* Problem statement
I'd like every record written out again, exactly as it is.

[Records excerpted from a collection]
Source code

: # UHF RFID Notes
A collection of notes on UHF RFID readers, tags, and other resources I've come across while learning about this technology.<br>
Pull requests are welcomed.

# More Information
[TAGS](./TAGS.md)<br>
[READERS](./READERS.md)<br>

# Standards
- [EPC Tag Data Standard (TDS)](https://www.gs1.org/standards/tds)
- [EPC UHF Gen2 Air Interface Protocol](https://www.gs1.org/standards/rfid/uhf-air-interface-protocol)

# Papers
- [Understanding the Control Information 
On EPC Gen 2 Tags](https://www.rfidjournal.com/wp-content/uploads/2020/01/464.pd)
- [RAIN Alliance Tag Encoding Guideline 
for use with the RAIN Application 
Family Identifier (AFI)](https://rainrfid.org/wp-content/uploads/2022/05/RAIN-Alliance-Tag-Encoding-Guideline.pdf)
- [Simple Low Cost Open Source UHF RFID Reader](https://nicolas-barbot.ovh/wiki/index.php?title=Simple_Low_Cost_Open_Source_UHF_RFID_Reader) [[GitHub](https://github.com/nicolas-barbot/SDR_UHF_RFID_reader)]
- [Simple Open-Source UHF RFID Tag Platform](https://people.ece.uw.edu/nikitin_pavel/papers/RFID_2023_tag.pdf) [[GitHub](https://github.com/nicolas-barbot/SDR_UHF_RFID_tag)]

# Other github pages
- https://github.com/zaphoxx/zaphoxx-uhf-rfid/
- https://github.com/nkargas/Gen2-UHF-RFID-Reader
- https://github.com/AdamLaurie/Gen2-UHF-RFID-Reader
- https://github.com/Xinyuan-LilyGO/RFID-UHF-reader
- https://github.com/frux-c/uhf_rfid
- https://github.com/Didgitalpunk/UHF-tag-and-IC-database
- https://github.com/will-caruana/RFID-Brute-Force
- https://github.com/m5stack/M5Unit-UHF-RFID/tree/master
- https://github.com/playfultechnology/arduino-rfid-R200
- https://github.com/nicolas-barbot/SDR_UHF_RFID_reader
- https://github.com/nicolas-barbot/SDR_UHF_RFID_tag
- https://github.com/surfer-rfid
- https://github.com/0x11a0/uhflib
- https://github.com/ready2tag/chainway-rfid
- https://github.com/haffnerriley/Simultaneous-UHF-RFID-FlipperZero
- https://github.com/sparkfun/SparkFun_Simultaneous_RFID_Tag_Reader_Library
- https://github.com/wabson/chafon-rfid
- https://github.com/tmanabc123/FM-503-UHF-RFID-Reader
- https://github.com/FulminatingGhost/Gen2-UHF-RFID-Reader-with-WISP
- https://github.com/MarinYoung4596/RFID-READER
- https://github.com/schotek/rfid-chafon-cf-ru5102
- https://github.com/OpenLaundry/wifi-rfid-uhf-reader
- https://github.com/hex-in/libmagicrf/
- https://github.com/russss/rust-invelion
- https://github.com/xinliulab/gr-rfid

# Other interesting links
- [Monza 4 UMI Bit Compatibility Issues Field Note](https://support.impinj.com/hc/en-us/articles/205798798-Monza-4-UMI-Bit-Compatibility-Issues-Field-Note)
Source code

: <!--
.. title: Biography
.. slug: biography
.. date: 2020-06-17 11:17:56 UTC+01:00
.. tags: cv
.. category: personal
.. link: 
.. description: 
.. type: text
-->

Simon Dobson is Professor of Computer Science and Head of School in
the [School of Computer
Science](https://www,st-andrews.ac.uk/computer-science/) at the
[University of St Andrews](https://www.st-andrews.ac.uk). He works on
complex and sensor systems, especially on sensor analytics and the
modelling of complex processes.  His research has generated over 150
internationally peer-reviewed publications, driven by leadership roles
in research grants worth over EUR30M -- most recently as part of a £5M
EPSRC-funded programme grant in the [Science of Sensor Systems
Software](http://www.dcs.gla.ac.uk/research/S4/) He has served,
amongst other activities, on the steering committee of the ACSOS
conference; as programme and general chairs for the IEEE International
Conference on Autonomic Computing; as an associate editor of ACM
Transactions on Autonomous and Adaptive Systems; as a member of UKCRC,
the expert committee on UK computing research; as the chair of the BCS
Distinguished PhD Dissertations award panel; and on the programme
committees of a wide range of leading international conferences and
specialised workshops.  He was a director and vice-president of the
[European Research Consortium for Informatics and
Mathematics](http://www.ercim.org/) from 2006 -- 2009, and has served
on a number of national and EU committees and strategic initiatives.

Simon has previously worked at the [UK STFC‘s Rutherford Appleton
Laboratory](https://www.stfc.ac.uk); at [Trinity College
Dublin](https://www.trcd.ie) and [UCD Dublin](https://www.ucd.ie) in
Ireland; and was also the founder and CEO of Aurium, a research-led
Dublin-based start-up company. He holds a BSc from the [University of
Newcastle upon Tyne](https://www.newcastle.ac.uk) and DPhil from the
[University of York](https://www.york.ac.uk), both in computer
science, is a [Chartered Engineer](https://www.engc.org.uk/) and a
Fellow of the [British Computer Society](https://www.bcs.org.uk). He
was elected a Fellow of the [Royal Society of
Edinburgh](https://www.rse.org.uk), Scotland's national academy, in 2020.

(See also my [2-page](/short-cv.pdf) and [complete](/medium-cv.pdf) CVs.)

* Response to the task
Source code

: # UHF RFID Notes
A collection of notes on UHF RFID readers, tags, and other resources I've come across while learning about this technology.<br>
Pull requests are welcomed.

# More Information
[TAGS](./TAGS.md)<br>
[READERS](./READERS.md)<br>

# Standards
- [EPC Tag Data Standard (TDS)](https://www.gs1.org/standards/tds)
- [EPC UHF Gen2 Air Interface Protocol](https://www.gs1.org/standards/rfid/uhf-air-interface-protocol)

# Papers
- [Understanding the Control Information 
On EPC Gen 2 Tags](https://www.rfidjournal.com/wp-content/uploads/2020/01/464.pd)
- [RAIN Alliance Tag Encoding Guideline 
for use with the RAIN Application 
Family Identifier (AFI)](https://rainrfid.org/wp-content/uploads/2022/05/RAIN-Alliance-Tag-Encoding-Guideline.pdf)
- [Simple Low Cost Open Source UHF RFID Reader](https://nicolas-barbot.ovh/wiki/index.php?title=Simple_Low_Cost_Open_Source_UHF_RFID_Reader) [[GitHub](https://github.com/nicolas-barbot/SDR_UHF_RFID_reader)]
- [Simple Open-Source UHF RFID Tag Platform](https://people.ece.uw.edu/nikitin_pavel/papers/RFID_2023_tag.pdf) [[GitHub](https://github.com/nicolas-barbot/SDR_UHF_RFID_tag)]

# Other github pages
- https://github.com/zaphoxx/zaphoxx-uhf-rfid/
- https://github.com/nkargas/Gen2-UHF-RFID-Reader
- https://github.com/AdamLaurie/Gen2-UHF-RFID-Reader
- https://github.com/Xinyuan-LilyGO/RFID-UHF-reader
- https://github.com/frux-c/uhf_rfid
- https://github.com/Didgitalpunk/UHF-tag-and-IC-database
- https://github.com/will-caruana/RFID-Brute-Force
- https://github.com/m5stack/M5Unit-UHF-RFID/tree/master
- https://github.com/playfultechnology/arduino-rfid-R200
- https://github.com/nicolas-barbot/SDR_UHF_RFID_reader
- https://github.com/nicolas-barbot/SDR_UHF_RFID_tag
- https://github.com/surfer-rfid
- https://github.com/0x11a0/uhflib
- https://github.com/ready2tag/chainway-rfid
- https://github.com/haffnerriley/Simultaneous-UHF-RFID-FlipperZero
- https://github.com/sparkfun/SparkFun_Simultaneous_RFID_Tag_Reader_Library
- https://github.com/wabson/chafon-rfid
- https://github.com/tmanabc123/FM-503-UHF-RFID-Reader
- https://github.com/FulminatingGhost/Gen2-UHF-RFID-Reader-with-WISP
- https://github.com/MarinYoung4596/RFID-READER
- https://github.com/schotek/rfid-chafon-cf-ru5102
- https://github.com/OpenLaundry/wifi-rfid-uhf-reader
- https://github.com/hex-in/libmagicrf/
- https://github.com/russss/rust-invelion
- https://github.com/xinliulab/gr-rfid

# Other interesting links
- [Monza 4 UMI Bit Compatibility Issues Field Note](https://support.impinj.com/hc/en-us/articles/205798798-Monza-4-UMI-Bit-Compatibility-Issues-Field-Note)
Source code

: <!--
.. title: Biography
.. slug: biography
.. date: 2020-06-17 11:17:56 UTC+01:00
.. tags: cv
.. category: personal
.. link: 
.. description: 
.. type: text
-->

Simon Dobson is Professor of Computer Science and Head of School in
the [School of Computer
Science](https://www,st-andrews.ac.uk/computer-science/) at the
[University of St Andrews](https://www.st-andrews.ac.uk). He works on
complex and sensor systems, especially on sensor analytics and the
modelling of complex processes.  His research has generated over 150
internationally peer-reviewed publications, driven by leadership roles
in research grants worth over EUR30M -- most recently as part of a £5M
EPSRC-funded programme grant in the [Science of Sensor Systems
Software](http://www.dcs.gla.ac.uk/research/S4/) He has served,
amongst other activities, on the steering committee of the ACSOS
conference; as programme and general chairs for the IEEE International
Conference on Autonomic Computing; as an associate editor of ACM
Transactions on Autonomous and Adaptive Systems; as a member of UKCRC,
the expert committee on UK computing research; as the chair of the BCS
Distinguished PhD Dissertations award panel; and on the programme
committees of a wide range of leading international conferences and
specialised workshops.  He was a director and vice-president of the
[European Research Consortium for Informatics and
Mathematics](http://www.ercim.org/) from 2006 -- 2009, and has served
on a number of national and EU committees and strategic initiatives.

Simon has previously worked at the [UK STFC‘s Rutherford Appleton
Laboratory](https://www.stfc.ac.uk); at [Trinity College
Dublin](https://www.trcd.ie) and [UCD Dublin](https://www.ucd.ie) in
Ireland; and was also the founder and CEO of Aurium, a research-led
Dublin-based start-up company. He holds a BSc from the [University of
Newcastle upon Tyne](https://www.newcastle.ac.uk) and DPhil from the
[University of York](https://www.york.ac.uk), both in computer
science, is a [Chartered Engineer](https://www.engc.org.uk/) and a
Fellow of the [British Computer Society](https://www.bcs.org.uk). He
was elected a Fellow of the [Royal Society of
Edinburgh](https://www.rse.org.uk), Scotland's national academy, in 2020.

(See also my [2-page](/short-cv.pdf) and [complete](/medium-cv.pdf) CVs.)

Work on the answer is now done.